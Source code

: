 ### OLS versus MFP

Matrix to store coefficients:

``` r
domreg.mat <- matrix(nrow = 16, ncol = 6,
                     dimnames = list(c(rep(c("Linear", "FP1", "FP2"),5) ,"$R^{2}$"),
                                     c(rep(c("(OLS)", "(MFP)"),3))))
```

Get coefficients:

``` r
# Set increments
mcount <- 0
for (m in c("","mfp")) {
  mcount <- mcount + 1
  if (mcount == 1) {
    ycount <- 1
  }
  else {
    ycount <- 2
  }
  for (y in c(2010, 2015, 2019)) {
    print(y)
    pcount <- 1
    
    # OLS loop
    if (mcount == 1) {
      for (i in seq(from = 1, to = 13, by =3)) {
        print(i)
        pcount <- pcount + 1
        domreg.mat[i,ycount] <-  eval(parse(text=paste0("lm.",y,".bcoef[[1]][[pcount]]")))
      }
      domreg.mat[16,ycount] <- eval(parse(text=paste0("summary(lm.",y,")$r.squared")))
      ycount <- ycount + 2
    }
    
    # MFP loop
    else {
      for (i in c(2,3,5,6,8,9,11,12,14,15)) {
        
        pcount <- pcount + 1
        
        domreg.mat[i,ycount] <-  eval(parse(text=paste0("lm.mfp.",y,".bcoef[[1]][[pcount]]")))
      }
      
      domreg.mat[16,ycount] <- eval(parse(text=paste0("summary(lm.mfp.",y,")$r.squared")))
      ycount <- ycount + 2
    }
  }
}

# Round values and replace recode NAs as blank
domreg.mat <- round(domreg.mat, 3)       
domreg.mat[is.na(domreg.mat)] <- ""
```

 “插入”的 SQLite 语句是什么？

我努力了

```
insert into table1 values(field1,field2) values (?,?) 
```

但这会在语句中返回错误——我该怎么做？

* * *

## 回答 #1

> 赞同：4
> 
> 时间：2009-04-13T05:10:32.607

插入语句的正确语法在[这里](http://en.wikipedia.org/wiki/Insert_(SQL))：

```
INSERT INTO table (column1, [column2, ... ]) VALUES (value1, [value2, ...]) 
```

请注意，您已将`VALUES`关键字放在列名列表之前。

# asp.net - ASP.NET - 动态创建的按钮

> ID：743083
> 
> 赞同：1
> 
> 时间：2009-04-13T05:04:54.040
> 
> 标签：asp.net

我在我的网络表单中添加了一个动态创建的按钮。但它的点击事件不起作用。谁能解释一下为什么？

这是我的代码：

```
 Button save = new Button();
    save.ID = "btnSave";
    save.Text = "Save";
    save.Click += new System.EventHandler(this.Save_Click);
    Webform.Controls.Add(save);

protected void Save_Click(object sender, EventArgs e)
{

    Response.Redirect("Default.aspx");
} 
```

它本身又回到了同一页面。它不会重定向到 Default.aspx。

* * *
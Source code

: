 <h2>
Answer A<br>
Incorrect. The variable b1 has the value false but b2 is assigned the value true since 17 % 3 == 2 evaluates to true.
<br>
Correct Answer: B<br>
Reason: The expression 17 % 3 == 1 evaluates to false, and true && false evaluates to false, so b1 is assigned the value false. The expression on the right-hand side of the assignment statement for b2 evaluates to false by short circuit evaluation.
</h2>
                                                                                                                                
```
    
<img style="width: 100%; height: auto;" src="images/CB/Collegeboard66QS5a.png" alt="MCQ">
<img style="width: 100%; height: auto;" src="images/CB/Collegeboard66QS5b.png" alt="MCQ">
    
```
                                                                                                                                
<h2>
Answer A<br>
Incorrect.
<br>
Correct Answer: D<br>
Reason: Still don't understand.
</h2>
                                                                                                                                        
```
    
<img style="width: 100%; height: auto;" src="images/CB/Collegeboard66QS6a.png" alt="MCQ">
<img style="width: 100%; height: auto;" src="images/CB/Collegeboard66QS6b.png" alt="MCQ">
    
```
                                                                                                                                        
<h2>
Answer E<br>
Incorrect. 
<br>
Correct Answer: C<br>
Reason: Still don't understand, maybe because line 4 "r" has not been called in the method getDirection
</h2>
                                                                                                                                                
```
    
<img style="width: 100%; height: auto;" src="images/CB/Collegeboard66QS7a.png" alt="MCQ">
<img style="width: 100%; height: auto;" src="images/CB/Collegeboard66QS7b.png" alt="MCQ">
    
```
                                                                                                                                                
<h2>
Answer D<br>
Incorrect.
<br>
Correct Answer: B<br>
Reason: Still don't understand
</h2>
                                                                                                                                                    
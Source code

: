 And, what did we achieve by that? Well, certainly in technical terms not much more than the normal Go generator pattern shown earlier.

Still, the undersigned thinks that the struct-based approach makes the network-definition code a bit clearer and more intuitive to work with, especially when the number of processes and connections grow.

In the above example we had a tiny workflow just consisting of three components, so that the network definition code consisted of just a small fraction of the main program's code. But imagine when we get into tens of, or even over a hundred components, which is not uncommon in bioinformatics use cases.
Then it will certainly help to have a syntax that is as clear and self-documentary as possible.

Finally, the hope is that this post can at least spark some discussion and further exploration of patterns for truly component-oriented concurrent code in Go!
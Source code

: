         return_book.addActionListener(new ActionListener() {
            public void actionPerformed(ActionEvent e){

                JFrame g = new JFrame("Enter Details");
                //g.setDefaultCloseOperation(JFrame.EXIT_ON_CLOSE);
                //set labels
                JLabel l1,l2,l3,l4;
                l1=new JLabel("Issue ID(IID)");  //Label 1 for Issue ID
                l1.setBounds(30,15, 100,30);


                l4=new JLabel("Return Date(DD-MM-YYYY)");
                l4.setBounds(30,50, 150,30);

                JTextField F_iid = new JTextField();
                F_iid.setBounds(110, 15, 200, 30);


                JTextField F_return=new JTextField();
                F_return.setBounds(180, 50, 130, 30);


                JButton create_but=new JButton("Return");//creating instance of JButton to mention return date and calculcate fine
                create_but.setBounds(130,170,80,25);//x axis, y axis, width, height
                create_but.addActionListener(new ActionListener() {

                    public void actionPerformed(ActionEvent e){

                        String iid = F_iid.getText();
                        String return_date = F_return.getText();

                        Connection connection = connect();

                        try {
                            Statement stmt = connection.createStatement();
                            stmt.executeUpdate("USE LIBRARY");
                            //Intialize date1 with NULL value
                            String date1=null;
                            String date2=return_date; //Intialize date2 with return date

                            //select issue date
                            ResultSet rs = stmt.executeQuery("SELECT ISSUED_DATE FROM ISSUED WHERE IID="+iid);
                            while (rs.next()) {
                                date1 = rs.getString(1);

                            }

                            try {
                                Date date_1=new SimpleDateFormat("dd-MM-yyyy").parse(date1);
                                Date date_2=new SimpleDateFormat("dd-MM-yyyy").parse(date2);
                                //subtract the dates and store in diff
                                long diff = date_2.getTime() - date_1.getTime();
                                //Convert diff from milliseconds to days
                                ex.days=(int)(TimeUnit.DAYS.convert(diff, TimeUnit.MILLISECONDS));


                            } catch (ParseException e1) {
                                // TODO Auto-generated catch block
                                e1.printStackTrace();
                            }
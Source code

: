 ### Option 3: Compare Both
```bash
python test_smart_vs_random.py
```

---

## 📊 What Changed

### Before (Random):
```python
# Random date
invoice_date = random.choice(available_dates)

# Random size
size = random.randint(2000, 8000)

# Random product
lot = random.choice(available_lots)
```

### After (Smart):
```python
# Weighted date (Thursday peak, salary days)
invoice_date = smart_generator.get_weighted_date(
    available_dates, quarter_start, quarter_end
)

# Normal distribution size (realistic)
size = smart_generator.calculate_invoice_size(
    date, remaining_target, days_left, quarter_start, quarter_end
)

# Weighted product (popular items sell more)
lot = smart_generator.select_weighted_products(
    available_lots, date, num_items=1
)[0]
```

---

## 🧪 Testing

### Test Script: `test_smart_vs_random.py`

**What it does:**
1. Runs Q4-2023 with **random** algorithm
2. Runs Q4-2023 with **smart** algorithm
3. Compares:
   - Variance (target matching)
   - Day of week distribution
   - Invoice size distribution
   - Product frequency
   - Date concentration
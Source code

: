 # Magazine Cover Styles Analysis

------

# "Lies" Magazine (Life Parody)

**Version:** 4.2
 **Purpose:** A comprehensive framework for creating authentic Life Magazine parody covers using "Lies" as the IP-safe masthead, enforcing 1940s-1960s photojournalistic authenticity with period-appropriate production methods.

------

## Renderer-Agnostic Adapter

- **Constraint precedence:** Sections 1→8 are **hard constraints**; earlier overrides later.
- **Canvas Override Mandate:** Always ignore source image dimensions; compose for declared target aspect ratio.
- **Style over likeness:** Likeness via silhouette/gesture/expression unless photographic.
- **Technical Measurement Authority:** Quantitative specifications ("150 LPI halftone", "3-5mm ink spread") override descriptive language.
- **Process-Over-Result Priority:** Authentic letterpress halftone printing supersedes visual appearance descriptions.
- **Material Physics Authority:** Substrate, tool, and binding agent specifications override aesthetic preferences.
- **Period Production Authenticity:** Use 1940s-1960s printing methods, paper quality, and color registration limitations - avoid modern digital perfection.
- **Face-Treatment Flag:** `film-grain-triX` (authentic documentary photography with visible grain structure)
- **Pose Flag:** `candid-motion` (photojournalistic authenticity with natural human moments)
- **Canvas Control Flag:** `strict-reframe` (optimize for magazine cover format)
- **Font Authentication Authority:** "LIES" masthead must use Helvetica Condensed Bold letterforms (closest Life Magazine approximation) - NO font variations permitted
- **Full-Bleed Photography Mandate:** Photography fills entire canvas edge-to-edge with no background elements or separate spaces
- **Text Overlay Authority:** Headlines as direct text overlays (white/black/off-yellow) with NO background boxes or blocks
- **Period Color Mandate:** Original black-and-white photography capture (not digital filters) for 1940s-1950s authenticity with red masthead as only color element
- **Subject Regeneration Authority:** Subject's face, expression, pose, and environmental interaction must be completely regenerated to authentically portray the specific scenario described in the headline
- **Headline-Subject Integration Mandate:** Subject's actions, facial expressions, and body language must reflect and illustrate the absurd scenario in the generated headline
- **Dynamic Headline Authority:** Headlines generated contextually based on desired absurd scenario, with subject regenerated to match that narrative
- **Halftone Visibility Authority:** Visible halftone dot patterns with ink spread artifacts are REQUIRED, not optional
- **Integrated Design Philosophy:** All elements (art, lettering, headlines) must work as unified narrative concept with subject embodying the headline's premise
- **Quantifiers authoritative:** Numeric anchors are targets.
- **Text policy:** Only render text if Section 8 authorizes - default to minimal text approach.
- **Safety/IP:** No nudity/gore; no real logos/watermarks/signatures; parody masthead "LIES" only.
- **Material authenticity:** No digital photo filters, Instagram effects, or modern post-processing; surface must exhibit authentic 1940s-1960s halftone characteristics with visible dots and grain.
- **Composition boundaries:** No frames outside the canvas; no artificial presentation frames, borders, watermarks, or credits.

□ □ □

AIM OF THE TASK: Which lines above include the string "distribution"? Show them.

ANSWER TO THE EXERCISE:
# Normal distribution size (realistic)
   - Day of week distribution
   - Invoice size distribution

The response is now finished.